■ MATERIAL SHOWN
■ ■ ■

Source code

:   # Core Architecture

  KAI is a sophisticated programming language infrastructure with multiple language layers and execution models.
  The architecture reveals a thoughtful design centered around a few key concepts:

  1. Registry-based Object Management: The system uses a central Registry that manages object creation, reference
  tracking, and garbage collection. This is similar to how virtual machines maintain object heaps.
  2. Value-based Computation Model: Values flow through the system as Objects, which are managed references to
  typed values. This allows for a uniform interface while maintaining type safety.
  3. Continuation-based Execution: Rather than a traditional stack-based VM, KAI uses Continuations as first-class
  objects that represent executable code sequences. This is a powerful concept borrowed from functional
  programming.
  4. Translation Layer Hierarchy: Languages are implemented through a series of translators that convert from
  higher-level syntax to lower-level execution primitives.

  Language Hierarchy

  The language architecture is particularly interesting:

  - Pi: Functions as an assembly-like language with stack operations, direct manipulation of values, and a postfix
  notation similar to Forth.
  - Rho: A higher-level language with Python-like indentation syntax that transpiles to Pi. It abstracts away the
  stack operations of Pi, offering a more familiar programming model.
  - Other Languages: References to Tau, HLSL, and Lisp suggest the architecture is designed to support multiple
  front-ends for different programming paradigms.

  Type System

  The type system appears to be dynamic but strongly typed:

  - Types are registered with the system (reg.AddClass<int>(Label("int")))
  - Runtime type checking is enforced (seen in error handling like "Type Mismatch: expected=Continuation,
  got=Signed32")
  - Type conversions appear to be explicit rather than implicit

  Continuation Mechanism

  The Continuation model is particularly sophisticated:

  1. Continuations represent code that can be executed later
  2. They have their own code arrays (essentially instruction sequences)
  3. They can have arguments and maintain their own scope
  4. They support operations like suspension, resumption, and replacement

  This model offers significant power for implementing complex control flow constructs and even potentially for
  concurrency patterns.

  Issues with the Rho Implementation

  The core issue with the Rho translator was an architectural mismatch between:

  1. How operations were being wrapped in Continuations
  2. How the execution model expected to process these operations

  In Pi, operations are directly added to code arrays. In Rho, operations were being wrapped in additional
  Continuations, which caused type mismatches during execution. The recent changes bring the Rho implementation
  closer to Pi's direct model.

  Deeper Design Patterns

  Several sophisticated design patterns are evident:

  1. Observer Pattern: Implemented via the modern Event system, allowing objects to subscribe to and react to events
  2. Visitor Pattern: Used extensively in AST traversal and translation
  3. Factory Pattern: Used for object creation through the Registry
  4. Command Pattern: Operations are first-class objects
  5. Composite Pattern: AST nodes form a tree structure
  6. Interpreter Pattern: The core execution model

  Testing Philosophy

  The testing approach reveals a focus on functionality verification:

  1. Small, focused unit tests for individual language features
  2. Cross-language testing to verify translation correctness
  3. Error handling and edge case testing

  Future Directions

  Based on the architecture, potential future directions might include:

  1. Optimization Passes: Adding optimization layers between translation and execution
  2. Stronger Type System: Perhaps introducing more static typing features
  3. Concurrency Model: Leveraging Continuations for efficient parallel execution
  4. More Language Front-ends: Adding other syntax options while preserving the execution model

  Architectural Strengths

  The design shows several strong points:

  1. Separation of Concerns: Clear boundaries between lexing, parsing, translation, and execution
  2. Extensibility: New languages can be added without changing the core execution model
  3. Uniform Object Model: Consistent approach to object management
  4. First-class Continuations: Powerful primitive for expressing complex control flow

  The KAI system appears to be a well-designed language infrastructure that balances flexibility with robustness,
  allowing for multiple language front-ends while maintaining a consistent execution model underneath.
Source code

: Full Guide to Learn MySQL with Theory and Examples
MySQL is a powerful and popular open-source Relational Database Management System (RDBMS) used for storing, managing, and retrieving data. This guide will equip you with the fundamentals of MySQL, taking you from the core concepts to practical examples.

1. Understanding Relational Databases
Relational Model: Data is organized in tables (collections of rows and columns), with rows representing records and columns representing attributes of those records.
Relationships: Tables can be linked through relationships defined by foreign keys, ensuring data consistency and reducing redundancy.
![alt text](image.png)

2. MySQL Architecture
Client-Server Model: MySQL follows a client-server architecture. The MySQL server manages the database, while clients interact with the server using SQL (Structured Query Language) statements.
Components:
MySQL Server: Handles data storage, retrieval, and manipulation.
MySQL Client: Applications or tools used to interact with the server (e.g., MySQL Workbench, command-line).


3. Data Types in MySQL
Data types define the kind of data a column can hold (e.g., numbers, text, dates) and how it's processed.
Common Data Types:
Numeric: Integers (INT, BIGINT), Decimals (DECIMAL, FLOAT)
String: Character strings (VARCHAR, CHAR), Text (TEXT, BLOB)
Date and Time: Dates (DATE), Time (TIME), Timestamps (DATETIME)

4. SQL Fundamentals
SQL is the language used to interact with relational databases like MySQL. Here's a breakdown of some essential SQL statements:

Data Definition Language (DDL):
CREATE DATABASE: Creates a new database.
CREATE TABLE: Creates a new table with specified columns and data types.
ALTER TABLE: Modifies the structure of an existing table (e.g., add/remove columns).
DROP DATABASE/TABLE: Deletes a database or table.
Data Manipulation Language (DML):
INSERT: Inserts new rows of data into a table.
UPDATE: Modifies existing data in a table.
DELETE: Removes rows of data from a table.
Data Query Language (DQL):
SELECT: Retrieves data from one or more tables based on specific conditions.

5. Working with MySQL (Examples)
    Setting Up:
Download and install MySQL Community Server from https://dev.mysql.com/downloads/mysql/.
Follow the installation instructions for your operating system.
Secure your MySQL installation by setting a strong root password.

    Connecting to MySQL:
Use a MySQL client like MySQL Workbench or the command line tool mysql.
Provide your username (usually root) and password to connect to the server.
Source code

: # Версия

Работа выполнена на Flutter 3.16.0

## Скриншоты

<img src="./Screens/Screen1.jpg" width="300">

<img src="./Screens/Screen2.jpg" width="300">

■ ■ ■

The required output is the stretch of entries above from the line containing "2. Visitor Pattern: Used" through the line containing "The design shows", reproduced exactly.

■ ANSWER BOX
  2. Visitor Pattern: Used extensively in AST traversal and translation
  3. Factory Pattern: Used for object creation through the Registry
  4. Command Pattern: Operations are first-class objects
  5. Composite Pattern: AST nodes form a tree structure
  6. Interpreter Pattern: The core execution model

  Testing Philosophy

  The testing approach reveals a focus on functionality verification:

  1. Small, focused unit tests for individual language features
  2. Cross-language testing to verify translation correctness
  3. Error handling and edge case testing

  Future Directions

  Based on the architecture, potential future directions might include:

  1. Optimization Passes: Adding optimization layers between translation and execution
  2. Stronger Type System: Perhaps introducing more static typing features
  3. Concurrency Model: Leveraging Continuations for efficient parallel execution
  4. More Language Front-ends: Adding other syntax options while preserving the execution model

  Architectural Strengths

  The design shows several strong points:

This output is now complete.